Task description:
List every line below containing "Smart".

[Data excerpts]
· · · · ·
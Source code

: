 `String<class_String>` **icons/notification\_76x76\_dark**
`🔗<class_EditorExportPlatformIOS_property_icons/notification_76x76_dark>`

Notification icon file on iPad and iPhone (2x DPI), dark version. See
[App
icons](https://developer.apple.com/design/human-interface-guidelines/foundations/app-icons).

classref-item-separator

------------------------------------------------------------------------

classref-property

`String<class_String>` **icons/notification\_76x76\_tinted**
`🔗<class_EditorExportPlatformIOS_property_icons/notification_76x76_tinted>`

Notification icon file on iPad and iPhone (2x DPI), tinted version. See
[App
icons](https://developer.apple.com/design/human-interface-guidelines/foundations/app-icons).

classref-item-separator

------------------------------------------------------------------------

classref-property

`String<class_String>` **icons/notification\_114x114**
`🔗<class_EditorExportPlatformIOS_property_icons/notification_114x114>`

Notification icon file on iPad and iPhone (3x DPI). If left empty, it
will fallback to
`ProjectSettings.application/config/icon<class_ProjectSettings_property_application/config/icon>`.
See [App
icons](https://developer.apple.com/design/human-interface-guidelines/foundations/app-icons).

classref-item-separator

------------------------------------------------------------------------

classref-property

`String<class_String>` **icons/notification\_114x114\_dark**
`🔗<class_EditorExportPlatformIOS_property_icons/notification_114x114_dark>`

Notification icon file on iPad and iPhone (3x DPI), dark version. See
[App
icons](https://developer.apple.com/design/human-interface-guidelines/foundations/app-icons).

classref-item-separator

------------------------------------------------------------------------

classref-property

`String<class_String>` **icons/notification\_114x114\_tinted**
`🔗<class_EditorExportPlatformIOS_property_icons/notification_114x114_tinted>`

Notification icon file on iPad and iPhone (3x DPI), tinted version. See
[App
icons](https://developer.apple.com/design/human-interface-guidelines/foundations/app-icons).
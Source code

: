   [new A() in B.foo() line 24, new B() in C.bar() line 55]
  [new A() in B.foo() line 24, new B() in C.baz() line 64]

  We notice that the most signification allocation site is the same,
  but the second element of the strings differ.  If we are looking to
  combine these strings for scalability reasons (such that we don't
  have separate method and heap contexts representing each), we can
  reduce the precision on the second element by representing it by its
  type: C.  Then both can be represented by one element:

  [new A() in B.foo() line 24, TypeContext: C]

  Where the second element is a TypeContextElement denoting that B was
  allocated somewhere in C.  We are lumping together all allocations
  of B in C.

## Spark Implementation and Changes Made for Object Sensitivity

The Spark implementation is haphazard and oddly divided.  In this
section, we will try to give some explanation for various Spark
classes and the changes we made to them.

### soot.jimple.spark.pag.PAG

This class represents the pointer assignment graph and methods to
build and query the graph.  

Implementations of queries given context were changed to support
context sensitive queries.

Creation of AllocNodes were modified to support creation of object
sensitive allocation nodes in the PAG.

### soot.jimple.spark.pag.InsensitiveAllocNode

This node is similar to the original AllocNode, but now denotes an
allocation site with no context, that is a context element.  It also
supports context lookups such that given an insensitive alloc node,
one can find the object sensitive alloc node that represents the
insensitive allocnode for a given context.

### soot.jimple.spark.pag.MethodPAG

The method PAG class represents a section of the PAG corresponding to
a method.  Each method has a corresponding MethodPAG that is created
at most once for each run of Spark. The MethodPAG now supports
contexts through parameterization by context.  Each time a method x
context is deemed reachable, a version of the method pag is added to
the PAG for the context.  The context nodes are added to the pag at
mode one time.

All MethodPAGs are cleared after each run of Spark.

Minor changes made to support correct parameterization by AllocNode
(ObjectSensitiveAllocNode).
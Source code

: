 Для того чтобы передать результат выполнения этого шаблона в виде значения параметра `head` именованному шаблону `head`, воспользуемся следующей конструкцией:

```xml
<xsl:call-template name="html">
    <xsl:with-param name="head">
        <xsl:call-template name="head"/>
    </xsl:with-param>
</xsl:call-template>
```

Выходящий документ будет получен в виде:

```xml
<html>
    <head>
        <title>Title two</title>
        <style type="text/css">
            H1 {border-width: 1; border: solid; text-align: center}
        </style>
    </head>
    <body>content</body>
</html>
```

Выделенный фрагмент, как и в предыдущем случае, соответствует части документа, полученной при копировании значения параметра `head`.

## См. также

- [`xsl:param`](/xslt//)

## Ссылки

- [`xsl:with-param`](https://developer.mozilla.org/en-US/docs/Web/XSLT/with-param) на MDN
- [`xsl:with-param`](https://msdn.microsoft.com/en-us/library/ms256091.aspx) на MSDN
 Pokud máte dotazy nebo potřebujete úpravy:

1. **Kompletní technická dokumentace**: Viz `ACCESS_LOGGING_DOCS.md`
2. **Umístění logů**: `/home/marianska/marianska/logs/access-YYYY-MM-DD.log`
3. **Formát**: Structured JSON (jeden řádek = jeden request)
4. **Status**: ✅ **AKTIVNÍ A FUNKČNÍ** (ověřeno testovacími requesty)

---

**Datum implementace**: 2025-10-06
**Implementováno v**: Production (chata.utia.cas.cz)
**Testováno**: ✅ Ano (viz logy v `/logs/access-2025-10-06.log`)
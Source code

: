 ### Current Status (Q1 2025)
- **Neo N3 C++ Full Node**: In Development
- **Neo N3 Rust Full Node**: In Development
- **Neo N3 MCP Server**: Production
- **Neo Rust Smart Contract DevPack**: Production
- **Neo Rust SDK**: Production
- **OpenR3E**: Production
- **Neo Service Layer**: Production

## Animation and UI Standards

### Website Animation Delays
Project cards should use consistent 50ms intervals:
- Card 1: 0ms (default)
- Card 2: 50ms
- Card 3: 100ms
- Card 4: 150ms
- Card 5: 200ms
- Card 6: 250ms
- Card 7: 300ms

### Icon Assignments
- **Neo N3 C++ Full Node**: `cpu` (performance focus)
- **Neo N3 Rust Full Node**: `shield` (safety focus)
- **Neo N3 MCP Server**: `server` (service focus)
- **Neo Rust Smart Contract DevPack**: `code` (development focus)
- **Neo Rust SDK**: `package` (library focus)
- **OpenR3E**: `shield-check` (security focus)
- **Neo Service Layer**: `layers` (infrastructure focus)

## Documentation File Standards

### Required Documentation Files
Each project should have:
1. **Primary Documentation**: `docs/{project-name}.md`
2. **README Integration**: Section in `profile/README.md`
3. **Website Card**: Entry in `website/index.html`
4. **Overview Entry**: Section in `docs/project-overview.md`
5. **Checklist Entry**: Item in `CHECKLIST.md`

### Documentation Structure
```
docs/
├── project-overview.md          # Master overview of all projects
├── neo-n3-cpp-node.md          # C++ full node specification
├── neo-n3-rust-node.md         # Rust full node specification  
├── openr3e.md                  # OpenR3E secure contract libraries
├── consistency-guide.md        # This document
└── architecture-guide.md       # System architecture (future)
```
· · · · ·
Output below:
- **Neo Rust Smart Contract DevPack**: Production
- **Neo Rust Smart Contract DevPack**: `code` (development focus)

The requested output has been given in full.